India’s economic development is likely to have a considerable impact on future international energy markets—including U.S. energy exports—because of the country’s large population and potential for growth. India is predicted to be one of the fastest-growing economies in the world over the next 30 years, yet how that growth will occur remains uncertain.
In the International Energy Outlook 2018 (IEO2018), EIA analyzed three economic growth patterns in India that have the same rate of overall economic growth, and the results show only slightly different energy demand among those three. Indian energy consumption is projected to be largest if exports account for more of gross domestic product (GDP) in 2040, rather than investment or consumption.
IEO2018 compares three different cases of Indian growth relative to the IEO2018 Reference case. The three IEO2018 India High Growth cases assume a greater rate of GDP growth—1.1 percentage points per year higher—than in the IEO2018 Reference case.
The IEO2018 makes different assumptions about the relative size of the components of GDP in each of the India High Growth cases compared with the IEO2018 Reference case. In the Export-led case, exports account for a larger share of GDP in 2040 than in the IEO2018 Reference case. In the Investment-led case, investment and exports are both larger than in the IEO2018 Reference case. In the Consumption-led case, personal consumption accounts for more of India’s GDP in 2040 than in the IEO2018 Reference case.

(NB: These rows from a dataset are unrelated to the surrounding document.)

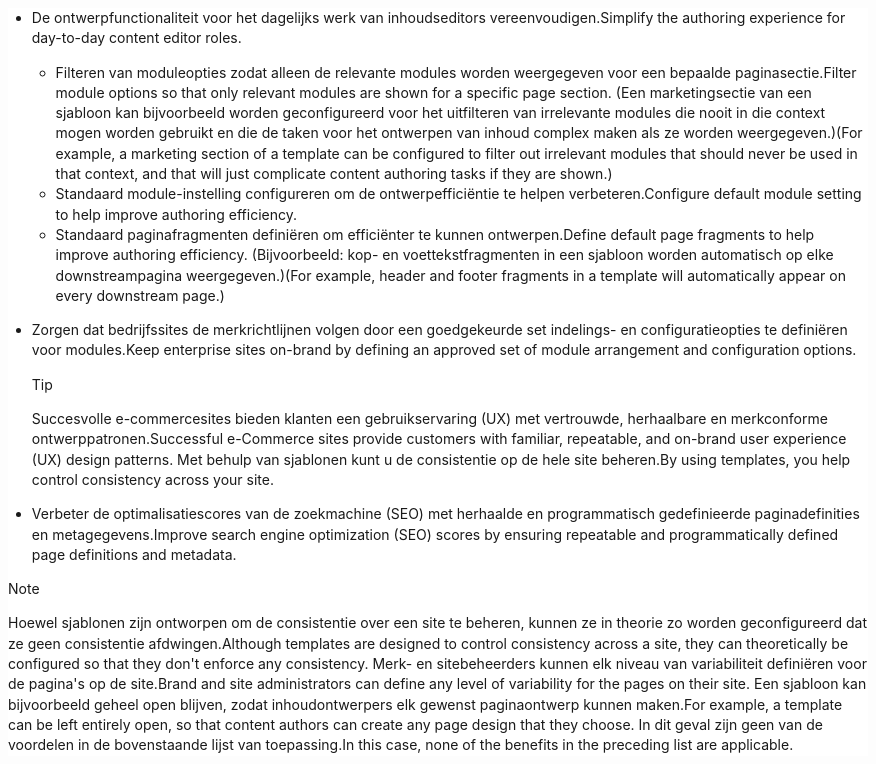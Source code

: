 - <span data-ttu-id="8cee7-108">De ontwerpfunctionaliteit voor het dagelijks werk van inhoudseditors vereenvoudigen.</span><span class="sxs-lookup"><span data-stu-id="8cee7-108">Simplify the authoring experience for day-to-day content editor roles.</span></span>

    - <span data-ttu-id="8cee7-109">Filteren van moduleopties zodat alleen de relevante modules worden weergegeven voor een bepaalde paginasectie.</span><span class="sxs-lookup"><span data-stu-id="8cee7-109">Filter module options so that only relevant modules are shown for a specific page section.</span></span> <span data-ttu-id="8cee7-110">(Een marketingsectie van een sjabloon kan bijvoorbeeld worden geconfigureerd voor het uitfilteren van irrelevante modules die nooit in die context mogen worden gebruikt en die de taken voor het ontwerpen van inhoud complex maken als ze worden weergegeven.)</span><span class="sxs-lookup"><span data-stu-id="8cee7-110">(For example, a marketing section of a template can be configured to filter out irrelevant modules that should never be used in that context, and that will just complicate content authoring tasks if they are shown.)</span></span>
    - <span data-ttu-id="8cee7-111">Standaard module-instelling configureren om de ontwerpefficiëntie te helpen verbeteren.</span><span class="sxs-lookup"><span data-stu-id="8cee7-111">Configure default module setting to help improve authoring efficiency.</span></span>
    - <span data-ttu-id="8cee7-112">Standaard paginafragmenten definiëren om efficiënter te kunnen ontwerpen.</span><span class="sxs-lookup"><span data-stu-id="8cee7-112">Define default page fragments to help improve authoring efficiency.</span></span> <span data-ttu-id="8cee7-113">(Bijvoorbeeld: kop- en voettekstfragmenten in een sjabloon worden automatisch op elke downstreampagina weergegeven.)</span><span class="sxs-lookup"><span data-stu-id="8cee7-113">(For example, header and footer fragments in a template will automatically appear on every downstream page.)</span></span>

- <span data-ttu-id="8cee7-114">Zorgen dat bedrijfssites de merkrichtlijnen volgen door een goedgekeurde set indelings- en configuratieopties te definiëren voor modules.</span><span class="sxs-lookup"><span data-stu-id="8cee7-114">Keep enterprise sites on-brand by defining an approved set of module arrangement and configuration options.</span></span>

    > [!TIP] 
    > <span data-ttu-id="8cee7-115">Succesvolle e-commercesites bieden klanten een gebruikservaring (UX) met vertrouwde, herhaalbare en merkconforme ontwerppatronen.</span><span class="sxs-lookup"><span data-stu-id="8cee7-115">Successful e-Commerce sites provide customers with familiar, repeatable, and on-brand user experience (UX) design patterns.</span></span> <span data-ttu-id="8cee7-116">Met behulp van sjablonen kunt u de consistentie op de hele site beheren.</span><span class="sxs-lookup"><span data-stu-id="8cee7-116">By using templates, you help control consistency across your site.</span></span>

- <span data-ttu-id="8cee7-117">Verbeter de optimalisatiescores van de zoekmachine (SEO) met herhaalde en programmatisch gedefinieerde paginadefinities en metagegevens.</span><span class="sxs-lookup"><span data-stu-id="8cee7-117">Improve search engine optimization (SEO) scores by ensuring repeatable and programmatically defined page definitions and metadata.</span></span>

> [!NOTE]
> <span data-ttu-id="8cee7-118">Hoewel sjablonen zijn ontworpen om de consistentie over een site te beheren, kunnen ze in theorie zo worden geconfigureerd dat ze geen consistentie afdwingen.</span><span class="sxs-lookup"><span data-stu-id="8cee7-118">Although templates are designed to control consistency across a site, they can theoretically be configured so that they don't enforce any consistency.</span></span> <span data-ttu-id="8cee7-119">Merk- en sitebeheerders kunnen elk niveau van variabiliteit definiëren voor de pagina's op de site.</span><span class="sxs-lookup"><span data-stu-id="8cee7-119">Brand and site administrators can define any level of variability for the pages on their site.</span></span> <span data-ttu-id="8cee7-120">Een sjabloon kan bijvoorbeeld geheel open blijven, zodat inhoudontwerpers elk gewenst paginaontwerp kunnen maken.</span><span class="sxs-lookup"><span data-stu-id="8cee7-120">For example, a template can be left entirely open, so that content authors can create any page design that they choose.</span></span> <span data-ttu-id="8cee7-121">In dit geval zijn geen van de voordelen in de bovenstaande lijst van toepassing.</span><span class="sxs-lookup"><span data-stu-id="8cee7-121">In this case, none of the benefits in the preceding list are applicable.</span></span>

In the Export-led case, exports account for more than double the share of GDP in 2040 compared to the IEO2018 Reference case and is patterned loosely after South Korean economic growth in the 1960s–1990s. The largest increase in energy consumption—33% greater than in the IEO2018 Reference case in 2040—occurs in this trade-intensive scenario, bringing India’s total energy consumption to more than 42 quadrillion British thermal units.
In the Investment-led case, investment and trade account for a larger share of Indian GDP in 2040 than they do in the IEO2018 Reference case, a pattern similar to China’s growth over the past 40 years. Exports and investment in this case each account for about 35% to 40% of Indian GDP. The result is a 29% increase in energy consumption in 2040 relative to the IEO2018 Reference case, making it the second-highest energy increase of the three India side cases considered in IEO2018.
In the Consumption-led case, India’s personal consumption accounts for a larger share of GDP in 2040 than in the IEO2018 Reference case. Although this case is not patterned off any particular country’s development, it mimics U.S. levels of consumption relative to GDP. The lowest increase in projected energy consumption occurs in this case—13 quadrillion British thermal units—a 26% increase over the IEO2018 Reference case in 2040.
Across all cases, however, energy consumption per person in India in 2040 remains lower than in other large economies in 2015. For example, in 2015, Russia, China, South Korea, and the United States all had levels of energy consumption per person that were at least four times larger than projected for India in 2040. This is in spite of the fact that India is projected to be the world’s fastest-growing economy over the 2015 to 2040 period in the IEO2018 Reference case and the three IEO2018 side cases highlighted here.